Staying secure on my Ubuntu installation, part 1

Since my last post, I’ve since reinstalled Ubuntu “Intrepid Ibex” on my laptop. Right now, my ardor has cooled off i.e. if a package does not have a GUI, I don’t bother installing it. A lot of it has to do with my poor fingers and my current un-ergonomical setup. 🙂 At least, that’s what I’m telling myself. With my fresh install of Ubuntu, my old security fears arose, but I’m going to highlight a few things (more like neuroses) that have eased my security fears:

  1. If it is not in the Ubuntu official repositories and supported by Ubuntu, I’m more leery of installing the program. If I do install the package, I make sure to do my research i.e. Google & make sure that the owner is still actively maintaining the package.
  2. Situations will arise when you need to add additional repositories in order to more software and you have to make sure you are adding a repository from a trusted source. Cases in point: I’ve got Google Picasa for Linux and Google Desktop Search (Linux) on my laptop. I already trust Google with my credit card information so I feel reasonably secure about adding the Google Linux repositories.

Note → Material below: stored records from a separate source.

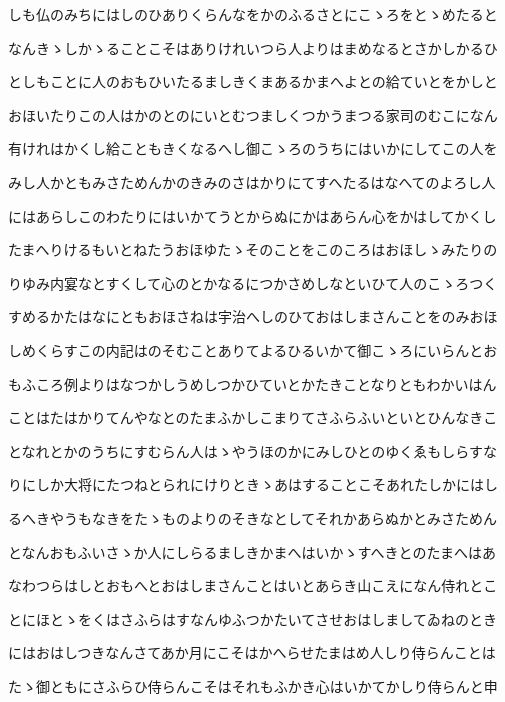 \documentclass[a4paper,11pt,landscape]{ltjtarticle}
\begin{document}
\par\medskip
しも仏のみちにはしのひありくらんなをかのふるさとにこゝろをとゝめたると
\par\medskip
なんきゝしかゝることこそはありけれいつら人よりはまめなるとさかしかるひ
\par\medskip
としもことに人のおもひいたるましきくまあるかまへよとの給ていとをかしと
\par\medskip
おほいたりこの人はかのとのにいとむつましくつかうまつる家司のむこになん
\par\medskip
有けれはかくし給こともきくなるへし御こゝろのうちにはいかにしてこの人を
\par\medskip
みし人かともみさためんかのきみのさはかりにてすへたるはなへてのよろし人
\par\medskip
にはあらしこのわたりにはいかてうとからぬにかはあらん心をかはしてかくし
\par\medskip
たまへりけるもいとねたうおほゆたゝそのことをこのころはおほしゝみたりの
\par\medskip
りゆみ内宴なとすくして心のとかなるにつかさめしなといひて人のこゝろつく
\par\medskip
すめるかたはなにともおほさねは宇治へしのひておはしまさんことをのみおほ
\par\medskip
しめくらすこの内記はのそむことありてよるひるいかて御こゝろにいらんとお
\par\medskip
もふころ例よりはなつかしうめしつかひていとかたきことなりともわかいはん
\par\medskip
ことはたはかりてんやなとのたまふかしこまりてさふらふいといとひんなきこ
\par\medskip
となれとかのうちにすむらん人はゝやうほのかにみしひとのゆくゑもしらすな
\par\medskip
りにしか大将にたつねとられにけりときゝあはすることこそあれたしかにはし
\par\medskip
るへきやうもなきをたゝものよりのそきなとしてそれかあらぬかとみさためん
\par\medskip
となんおもふいさゝか人にしらるましきかまへはいかゝすへきとのたまへはあ
\par\medskip
なわつらはしとおもへとおはしまさんことはいとあらき山こえになん侍れとこ
\par\medskip
とにほとゝをくはさふらはすなんゆふつかたいてさせおはしましてゐねのとき
\par\medskip
にはおはしつきなんさてあか月にこそはかへらせたまはめ人しり侍らんことは
\par\medskip
たゝ御ともにさふらひ侍らんこそはそれもふかき心はいかてかしり侍らんと申
\end{document}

The other example is with the Medibuntu packages which contain non-free items like Adobe Acrobat Reader for Linux and a bunch of Gstreamer plugins that can play MP3, etc. By default, Ubuntu does not support such formats (mp3, aac, etc).
  3. In a lot of cases, you will need to download the equivalent of a .exe file for the Linux system which is a .deb file. Cases in point: I needed an on-demand antivirus scanner that I could trust and in the past, I’ve used Bitdefender on Windows. My experience with Bitdefender turned sour after several failed reinstallations of Bitdefender and the lacklustre customer service. However, I learned of their Bitdefender Antivirus Scanner for Unices and in order to get it, I had to sign up for a personal license which is very generous on Bitdefender’s part. Then, I was sent a link to download the Debian package (.deb) and all you do is double-click to install and you are on your way! Thus far, my experience with the Bitdefender Scanner for Unices has been: it’s blazing fast, the GUI is user-friendly and thankfully, I haven’t had any viruses yet, but I downloaded a test virus and it was detected. lol.
  4. I’ve installed the chkrootkit package which is supported by Ubuntu and (duh) checks for rootkits which are nasty infections of the computer a.k.a. the complete ownage of a computer. 🙂 I’ve got installed the rkhunter package and as you would expect, both packages are commandline utilities so I’m slowly getting over my commandline phobia.

That’s all for now! Feel free to place suggestions about best practices for security also.